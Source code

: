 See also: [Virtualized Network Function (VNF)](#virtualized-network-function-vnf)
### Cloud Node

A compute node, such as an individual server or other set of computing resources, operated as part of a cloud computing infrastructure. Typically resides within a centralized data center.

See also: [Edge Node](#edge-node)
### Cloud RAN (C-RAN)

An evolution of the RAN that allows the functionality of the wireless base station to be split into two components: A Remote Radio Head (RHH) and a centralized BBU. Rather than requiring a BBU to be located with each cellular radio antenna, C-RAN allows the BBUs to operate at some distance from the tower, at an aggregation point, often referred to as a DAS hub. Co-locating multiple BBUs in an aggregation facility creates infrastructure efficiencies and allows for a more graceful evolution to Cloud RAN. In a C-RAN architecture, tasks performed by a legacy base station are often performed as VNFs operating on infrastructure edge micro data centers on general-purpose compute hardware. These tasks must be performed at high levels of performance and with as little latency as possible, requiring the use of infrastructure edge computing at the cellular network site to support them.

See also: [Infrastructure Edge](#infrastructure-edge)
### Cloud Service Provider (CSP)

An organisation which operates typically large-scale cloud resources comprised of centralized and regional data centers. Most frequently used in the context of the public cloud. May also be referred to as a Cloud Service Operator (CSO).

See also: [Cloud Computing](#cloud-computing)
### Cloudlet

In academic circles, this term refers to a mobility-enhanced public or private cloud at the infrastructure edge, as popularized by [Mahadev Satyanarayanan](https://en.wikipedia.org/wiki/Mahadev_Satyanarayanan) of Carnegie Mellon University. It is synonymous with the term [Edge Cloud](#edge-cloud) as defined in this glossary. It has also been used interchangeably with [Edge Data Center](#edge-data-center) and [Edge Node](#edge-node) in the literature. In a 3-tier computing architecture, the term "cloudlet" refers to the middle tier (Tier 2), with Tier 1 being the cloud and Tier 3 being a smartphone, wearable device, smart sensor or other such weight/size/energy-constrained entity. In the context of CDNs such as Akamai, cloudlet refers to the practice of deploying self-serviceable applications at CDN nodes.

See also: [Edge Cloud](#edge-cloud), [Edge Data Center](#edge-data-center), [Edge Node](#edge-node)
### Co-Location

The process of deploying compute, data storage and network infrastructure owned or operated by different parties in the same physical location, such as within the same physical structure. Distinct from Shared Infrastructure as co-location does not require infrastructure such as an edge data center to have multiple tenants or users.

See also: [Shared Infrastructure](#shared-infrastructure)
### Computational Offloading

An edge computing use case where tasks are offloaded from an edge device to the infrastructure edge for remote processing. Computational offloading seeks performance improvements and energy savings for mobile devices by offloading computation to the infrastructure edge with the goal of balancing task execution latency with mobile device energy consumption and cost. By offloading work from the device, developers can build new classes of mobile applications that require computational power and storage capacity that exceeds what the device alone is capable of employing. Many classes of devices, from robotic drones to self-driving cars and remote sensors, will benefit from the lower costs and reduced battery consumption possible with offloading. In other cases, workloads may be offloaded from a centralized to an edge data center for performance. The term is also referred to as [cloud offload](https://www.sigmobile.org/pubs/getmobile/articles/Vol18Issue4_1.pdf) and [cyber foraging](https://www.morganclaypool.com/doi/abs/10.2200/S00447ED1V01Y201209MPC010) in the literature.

****

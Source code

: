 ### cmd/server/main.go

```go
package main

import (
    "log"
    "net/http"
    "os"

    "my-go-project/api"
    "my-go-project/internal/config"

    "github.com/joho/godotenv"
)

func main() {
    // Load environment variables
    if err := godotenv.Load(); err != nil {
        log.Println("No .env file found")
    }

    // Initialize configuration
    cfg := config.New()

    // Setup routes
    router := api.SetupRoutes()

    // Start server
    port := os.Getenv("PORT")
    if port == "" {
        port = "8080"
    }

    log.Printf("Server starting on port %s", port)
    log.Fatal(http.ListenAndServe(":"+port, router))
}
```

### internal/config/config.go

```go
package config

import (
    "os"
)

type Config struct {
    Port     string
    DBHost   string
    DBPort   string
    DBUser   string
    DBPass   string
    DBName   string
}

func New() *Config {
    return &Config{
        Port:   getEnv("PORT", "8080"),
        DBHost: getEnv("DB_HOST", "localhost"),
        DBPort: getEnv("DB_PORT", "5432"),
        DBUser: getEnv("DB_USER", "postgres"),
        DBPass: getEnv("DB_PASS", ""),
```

****

What you should do:
What lines in the entries contain "DBHost"? Report each one by copying it.

Answer to this problem:
    DBHost   string
        DBHost: getEnv("DB_HOST", "localhost"),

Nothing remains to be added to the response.